Data items

--------------------------------------------------

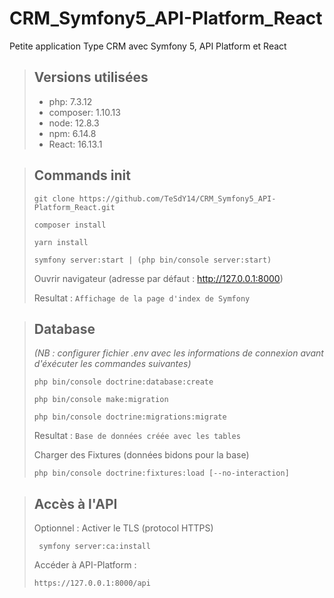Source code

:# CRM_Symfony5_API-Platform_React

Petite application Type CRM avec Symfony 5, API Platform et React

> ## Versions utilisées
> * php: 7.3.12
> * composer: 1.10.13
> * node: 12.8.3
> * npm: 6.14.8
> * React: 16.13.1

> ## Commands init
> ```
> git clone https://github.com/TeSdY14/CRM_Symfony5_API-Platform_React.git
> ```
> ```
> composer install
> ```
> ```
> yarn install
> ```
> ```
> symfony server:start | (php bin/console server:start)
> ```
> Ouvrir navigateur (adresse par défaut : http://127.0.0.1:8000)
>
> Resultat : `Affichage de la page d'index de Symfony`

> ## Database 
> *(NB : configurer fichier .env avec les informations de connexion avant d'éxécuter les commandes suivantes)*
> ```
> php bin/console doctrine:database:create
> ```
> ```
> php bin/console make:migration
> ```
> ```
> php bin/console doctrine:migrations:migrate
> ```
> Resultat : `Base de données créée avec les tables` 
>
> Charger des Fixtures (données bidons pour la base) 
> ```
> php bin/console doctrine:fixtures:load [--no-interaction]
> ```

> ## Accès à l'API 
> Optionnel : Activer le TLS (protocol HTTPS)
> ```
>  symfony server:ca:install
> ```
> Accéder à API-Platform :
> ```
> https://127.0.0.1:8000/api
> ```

--------------------------------------------------

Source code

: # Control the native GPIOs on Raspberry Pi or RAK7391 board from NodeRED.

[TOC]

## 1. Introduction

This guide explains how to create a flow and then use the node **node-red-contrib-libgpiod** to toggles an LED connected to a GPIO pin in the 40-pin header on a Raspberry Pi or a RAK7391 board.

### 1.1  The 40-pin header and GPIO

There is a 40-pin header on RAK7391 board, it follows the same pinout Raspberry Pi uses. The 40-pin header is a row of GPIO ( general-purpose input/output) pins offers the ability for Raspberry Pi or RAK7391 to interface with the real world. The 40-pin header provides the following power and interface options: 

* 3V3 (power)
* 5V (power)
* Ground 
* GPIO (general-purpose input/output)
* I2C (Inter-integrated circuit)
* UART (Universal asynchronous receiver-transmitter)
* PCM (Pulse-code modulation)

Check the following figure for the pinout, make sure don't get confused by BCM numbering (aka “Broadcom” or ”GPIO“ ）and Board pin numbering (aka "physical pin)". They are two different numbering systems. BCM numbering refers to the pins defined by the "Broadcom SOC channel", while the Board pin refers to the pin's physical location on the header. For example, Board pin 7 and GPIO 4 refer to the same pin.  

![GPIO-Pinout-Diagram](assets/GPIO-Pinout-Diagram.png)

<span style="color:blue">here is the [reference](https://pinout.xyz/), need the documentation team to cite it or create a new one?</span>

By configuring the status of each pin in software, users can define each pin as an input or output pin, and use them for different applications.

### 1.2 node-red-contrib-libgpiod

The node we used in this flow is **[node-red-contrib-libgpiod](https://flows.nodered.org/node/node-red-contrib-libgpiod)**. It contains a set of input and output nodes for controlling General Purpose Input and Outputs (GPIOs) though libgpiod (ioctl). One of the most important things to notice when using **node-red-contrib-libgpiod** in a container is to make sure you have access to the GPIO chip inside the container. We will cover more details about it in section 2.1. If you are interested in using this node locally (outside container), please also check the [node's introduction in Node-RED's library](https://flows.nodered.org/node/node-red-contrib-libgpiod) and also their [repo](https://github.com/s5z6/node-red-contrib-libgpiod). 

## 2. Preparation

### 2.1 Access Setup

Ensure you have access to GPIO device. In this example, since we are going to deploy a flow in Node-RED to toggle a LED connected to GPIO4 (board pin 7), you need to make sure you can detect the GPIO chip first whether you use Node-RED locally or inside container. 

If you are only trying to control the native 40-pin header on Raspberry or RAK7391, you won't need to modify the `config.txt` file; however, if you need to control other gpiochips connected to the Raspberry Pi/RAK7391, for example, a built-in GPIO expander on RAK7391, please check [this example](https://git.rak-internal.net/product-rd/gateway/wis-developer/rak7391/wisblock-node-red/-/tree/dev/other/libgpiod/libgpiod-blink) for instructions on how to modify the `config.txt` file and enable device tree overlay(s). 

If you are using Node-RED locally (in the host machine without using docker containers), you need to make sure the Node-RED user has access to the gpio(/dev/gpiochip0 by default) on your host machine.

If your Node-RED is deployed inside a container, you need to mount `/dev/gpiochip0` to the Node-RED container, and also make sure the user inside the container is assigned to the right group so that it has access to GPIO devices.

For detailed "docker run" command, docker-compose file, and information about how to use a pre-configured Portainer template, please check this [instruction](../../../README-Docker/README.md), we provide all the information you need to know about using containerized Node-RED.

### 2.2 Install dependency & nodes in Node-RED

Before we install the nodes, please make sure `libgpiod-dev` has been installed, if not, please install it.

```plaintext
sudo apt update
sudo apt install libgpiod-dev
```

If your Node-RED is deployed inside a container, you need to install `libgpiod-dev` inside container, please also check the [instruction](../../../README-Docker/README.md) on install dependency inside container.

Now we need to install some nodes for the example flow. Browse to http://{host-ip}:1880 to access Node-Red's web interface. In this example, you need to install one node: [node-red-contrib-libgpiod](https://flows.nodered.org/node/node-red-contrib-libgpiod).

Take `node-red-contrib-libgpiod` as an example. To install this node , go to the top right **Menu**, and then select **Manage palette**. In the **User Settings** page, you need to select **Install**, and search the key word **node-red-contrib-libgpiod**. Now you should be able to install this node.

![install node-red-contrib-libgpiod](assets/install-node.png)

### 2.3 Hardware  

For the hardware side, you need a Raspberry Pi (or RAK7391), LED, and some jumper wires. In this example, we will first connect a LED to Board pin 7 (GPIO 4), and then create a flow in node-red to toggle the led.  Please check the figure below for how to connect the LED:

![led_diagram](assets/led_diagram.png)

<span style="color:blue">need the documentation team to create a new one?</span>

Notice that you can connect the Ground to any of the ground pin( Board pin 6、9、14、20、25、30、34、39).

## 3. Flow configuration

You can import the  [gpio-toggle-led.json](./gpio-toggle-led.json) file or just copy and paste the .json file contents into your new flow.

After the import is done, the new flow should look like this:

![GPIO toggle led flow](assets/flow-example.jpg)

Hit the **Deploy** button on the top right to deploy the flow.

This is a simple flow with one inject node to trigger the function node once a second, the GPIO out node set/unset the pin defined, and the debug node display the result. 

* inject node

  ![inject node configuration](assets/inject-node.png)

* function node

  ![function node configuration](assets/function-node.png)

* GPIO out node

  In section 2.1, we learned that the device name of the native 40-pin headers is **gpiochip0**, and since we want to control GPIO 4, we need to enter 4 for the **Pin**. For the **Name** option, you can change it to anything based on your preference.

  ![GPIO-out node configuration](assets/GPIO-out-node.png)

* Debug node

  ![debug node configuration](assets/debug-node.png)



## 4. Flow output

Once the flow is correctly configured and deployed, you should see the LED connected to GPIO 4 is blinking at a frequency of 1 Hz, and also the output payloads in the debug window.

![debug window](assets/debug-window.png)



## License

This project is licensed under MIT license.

--------------------------------------------------

■ **Task requirements**: Where a line above holds the string "données", copy that line.

■ **Exercise result**:
> Resultat : `Base de données créée avec les tables` 
> Charger des Fixtures (données bidons pour la base) 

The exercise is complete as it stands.